The Metamorphosis of the Devil
Anonimous from Spain Demon, 1701-1800 Valladolid, Museo Nacional de Escultura
From Thomas Mann's Doktor Faustus, 1947
“Had indeed a good fleet brain and gifts graciously granted me from on high, which I could have used in all honesty and modesty, but felt only too well: it is an age when no work is to be done in pious, sober fashion and by proper means, and art has grown impossible sans the Devil's aid.”
Speaking in this excerpt was Schleppfuss, one of the fictitious identities assumed in Mann's novel by Mephistopheles. The name of Mephistopheles, the demonic companion of Doctor Faust, appears for the first time in a German folk tale of 1587, and in the following centuries it spread with slight variations also in other countries’ cultures. It is, in short, a name of demons and satanic spirits. But where does it come from? Probably from Hermes Trismegistus, revered in the classical age as the patron saint of magicians and alchemists.
In the late sixteenth century Mephistopheles made its way into folk tale and Elizabethan theatre, and then into the tragedies of the Sturm und Drang poets.

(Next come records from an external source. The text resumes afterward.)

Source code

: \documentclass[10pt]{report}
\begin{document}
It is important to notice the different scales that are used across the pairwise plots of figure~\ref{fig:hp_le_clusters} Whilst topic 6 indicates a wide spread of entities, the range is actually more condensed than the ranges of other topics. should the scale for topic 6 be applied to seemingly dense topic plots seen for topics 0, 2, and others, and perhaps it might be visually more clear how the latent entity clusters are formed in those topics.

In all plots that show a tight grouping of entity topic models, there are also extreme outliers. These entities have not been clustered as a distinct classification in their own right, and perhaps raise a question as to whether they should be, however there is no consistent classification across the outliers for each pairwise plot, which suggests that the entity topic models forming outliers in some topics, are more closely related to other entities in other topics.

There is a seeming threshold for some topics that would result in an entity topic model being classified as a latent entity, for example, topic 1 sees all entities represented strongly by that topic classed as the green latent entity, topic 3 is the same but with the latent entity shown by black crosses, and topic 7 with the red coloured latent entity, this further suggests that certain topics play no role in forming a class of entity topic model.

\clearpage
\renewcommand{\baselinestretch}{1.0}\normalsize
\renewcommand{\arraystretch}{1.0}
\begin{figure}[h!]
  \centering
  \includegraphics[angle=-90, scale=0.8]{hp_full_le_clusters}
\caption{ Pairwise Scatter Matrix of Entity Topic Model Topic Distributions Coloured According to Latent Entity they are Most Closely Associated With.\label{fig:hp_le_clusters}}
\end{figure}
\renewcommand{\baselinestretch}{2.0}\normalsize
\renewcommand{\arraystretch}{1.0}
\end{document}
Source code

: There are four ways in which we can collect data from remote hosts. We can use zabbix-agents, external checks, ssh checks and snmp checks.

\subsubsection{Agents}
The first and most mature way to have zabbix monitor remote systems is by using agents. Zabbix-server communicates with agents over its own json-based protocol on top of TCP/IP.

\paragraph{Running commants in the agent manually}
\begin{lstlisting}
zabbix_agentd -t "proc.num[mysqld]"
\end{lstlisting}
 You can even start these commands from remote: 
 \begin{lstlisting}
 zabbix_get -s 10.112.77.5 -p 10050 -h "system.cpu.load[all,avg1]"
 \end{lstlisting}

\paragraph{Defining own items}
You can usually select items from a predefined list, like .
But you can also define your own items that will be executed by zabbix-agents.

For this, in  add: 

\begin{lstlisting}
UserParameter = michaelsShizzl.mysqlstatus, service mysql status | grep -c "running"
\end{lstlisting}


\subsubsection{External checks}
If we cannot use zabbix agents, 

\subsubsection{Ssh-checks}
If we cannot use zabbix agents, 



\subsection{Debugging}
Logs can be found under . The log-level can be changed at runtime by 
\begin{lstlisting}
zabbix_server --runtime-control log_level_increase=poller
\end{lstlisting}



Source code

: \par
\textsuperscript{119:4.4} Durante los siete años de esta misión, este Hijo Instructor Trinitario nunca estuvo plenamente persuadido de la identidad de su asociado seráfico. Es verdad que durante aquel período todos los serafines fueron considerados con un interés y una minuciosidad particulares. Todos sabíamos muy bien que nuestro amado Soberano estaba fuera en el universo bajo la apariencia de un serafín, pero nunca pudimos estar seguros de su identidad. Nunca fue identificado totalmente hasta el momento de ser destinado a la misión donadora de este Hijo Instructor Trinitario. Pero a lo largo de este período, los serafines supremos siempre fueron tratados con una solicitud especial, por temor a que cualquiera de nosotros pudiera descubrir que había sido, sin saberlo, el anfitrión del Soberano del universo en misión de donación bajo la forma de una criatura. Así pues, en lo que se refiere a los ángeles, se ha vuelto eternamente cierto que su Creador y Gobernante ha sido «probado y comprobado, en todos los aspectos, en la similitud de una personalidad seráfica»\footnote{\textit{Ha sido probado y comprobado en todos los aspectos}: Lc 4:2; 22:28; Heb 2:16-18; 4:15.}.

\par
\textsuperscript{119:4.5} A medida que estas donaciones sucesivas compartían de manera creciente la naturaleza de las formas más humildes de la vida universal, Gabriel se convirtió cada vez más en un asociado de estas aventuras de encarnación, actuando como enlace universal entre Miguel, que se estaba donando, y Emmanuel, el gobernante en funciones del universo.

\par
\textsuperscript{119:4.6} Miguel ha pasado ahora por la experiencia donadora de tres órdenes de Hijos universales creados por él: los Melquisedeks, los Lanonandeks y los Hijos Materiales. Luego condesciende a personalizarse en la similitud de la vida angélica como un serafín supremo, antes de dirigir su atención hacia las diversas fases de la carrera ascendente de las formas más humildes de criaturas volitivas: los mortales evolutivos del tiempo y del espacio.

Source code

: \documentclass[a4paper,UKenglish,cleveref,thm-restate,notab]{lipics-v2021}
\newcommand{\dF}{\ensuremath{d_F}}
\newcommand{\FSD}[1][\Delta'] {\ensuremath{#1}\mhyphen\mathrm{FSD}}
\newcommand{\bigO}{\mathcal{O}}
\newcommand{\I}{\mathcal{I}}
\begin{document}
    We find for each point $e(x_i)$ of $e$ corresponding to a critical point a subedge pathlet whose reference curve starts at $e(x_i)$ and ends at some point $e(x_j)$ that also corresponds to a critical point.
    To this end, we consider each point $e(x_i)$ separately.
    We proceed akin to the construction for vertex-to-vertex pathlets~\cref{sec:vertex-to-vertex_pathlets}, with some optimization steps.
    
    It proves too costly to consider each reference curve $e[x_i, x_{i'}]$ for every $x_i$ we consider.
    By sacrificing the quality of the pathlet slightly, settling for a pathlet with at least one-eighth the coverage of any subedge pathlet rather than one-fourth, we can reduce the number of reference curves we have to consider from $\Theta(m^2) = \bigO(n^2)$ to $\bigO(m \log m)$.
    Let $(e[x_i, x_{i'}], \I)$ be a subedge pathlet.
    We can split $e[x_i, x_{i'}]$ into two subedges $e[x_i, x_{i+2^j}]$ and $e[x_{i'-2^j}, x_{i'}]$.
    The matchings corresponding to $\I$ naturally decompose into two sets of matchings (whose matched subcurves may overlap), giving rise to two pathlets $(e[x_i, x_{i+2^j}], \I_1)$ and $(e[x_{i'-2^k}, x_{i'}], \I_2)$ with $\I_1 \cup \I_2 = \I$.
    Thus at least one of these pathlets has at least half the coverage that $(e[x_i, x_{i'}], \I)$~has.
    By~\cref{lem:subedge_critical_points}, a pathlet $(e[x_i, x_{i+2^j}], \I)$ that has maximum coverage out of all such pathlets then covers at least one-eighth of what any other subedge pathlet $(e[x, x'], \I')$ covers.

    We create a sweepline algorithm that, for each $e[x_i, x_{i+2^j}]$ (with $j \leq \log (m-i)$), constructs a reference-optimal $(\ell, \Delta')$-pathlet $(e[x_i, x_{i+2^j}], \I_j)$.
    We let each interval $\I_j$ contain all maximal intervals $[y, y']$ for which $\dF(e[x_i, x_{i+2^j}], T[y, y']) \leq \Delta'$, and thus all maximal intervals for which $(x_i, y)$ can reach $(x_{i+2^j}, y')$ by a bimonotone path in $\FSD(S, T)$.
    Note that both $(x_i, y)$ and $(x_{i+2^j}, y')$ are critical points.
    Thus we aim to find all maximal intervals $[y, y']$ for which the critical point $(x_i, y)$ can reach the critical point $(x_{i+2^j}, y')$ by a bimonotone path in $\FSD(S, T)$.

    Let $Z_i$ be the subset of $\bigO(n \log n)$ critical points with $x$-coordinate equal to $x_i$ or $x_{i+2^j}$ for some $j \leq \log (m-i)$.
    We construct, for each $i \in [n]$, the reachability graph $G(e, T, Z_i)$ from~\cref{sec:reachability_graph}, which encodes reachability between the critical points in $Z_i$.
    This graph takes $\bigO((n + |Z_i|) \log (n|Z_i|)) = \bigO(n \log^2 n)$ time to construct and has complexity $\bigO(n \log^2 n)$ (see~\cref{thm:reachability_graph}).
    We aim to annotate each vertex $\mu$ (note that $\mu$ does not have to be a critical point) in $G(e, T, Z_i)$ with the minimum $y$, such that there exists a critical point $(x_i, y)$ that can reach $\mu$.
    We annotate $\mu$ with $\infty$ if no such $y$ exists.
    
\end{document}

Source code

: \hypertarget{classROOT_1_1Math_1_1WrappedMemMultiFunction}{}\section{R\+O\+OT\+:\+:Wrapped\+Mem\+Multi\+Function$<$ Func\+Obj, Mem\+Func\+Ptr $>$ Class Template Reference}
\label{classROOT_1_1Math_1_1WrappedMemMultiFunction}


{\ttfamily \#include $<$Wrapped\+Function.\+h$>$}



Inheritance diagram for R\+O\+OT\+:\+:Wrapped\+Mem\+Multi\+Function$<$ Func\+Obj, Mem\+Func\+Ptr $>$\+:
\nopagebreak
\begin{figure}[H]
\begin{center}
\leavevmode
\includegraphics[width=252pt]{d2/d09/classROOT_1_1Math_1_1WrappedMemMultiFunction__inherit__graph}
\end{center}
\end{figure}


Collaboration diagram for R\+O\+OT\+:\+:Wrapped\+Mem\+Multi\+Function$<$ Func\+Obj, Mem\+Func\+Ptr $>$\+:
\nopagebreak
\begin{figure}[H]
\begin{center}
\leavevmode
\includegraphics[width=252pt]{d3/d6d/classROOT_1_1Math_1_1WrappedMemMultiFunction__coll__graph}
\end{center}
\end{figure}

Goethe was fascinated by this myth, since his early youth. The work of writing and revising the Faust, which Goethe will finish only shortly before his death, was very long. And the definition of the characters of Faust and Mephistopheles is central to this troubled genesis. On the one hand, the impatient, imperious Faust, who yearns for knowledge, for youthful vigor and enterprise; on the other Mephisto, an apparently servile character, but who pursues the final victory, without ever giving up.
In short, Faust and Mephistopheles as opposite and complementary poles. Norbert Miller, in his essay, identifies in this scheme a tradition that Thomas Mann, in his Doktor Faustus, collects and expands, in an era that had been torn apart first by the horrors of the Great War, then by the October Revolution and finally by the collapse of all Western values determined by the advent of Hitler.
Almost a decade before publishing his old-age masterpiece, Mann had thoroughly examined Goethe's Faust. In an essay on the subject he describes the ambiguous figure of Mephistopheles with interest rather than disapproval, showing respect, almost sympathy. For Mann, that "deformed birth of mud and fire" - these are the words used by Faust to define Mephistopheles - is indeed a repugnant but at the same time grandiose creature: "The mud, that is the cynicism, the filthy wit of the spirit in perennial revolt, intrepid and fiery, animated by a demonic desire for destruction".
Franz Von Stuck's Lucifer, which you can also find in this room, was the centerpiece of a major exhibition in Munich in 1890. A gigantic figure, winged and naked, leans slightly forward. His hallucinated eyes are the only source of light on the canvas. Critics of the time immediately noticed that this Lucifer has none of the diabolical attributes of traditional iconography. Von Stuck had rather referred to the figure of Michelangelo's Pensieroso in the Sistine Chapel, and obviously to Rodin's Thinker, realised just a few years earlier for the Gates of Hell. Common to these figures is the head resting on the hand: the gesture of melancholy.